**WORK TO BE COMPLETED**:
In the records below, one line contains "#### Visualizations". Print that line and every line after it exactly, down to the final one.

═════ GIVEN DATA

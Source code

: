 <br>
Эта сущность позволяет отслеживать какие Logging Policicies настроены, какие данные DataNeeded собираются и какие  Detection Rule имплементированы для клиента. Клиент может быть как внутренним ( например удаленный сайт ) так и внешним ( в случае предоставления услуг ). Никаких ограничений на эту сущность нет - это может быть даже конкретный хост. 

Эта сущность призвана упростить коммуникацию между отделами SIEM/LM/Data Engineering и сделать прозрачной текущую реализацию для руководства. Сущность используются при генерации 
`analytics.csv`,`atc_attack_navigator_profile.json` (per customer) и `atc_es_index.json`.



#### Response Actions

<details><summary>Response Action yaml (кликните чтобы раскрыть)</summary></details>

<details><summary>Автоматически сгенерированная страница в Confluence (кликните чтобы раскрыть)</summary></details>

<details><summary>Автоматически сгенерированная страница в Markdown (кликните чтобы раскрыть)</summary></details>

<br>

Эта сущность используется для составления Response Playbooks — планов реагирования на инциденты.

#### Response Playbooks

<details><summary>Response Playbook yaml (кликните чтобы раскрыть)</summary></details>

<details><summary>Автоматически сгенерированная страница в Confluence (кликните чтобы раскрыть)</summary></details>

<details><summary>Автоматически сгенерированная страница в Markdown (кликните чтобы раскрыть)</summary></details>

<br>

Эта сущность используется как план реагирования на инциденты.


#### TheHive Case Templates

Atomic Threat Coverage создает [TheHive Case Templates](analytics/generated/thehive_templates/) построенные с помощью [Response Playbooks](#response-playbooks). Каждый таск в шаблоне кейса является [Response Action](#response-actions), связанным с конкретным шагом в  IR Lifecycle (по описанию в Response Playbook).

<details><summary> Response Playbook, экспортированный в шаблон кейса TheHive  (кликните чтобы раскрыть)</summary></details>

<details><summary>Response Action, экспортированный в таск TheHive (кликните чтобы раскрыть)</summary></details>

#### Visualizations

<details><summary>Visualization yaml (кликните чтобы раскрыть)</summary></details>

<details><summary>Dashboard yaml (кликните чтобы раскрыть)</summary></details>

══════════

**ANSWER**:
#### Visualizations

<details><summary>Visualization yaml (кликните чтобы раскрыть)</summary></details>

<details><summary>Dashboard yaml (кликните чтобы раскрыть)</summary></details>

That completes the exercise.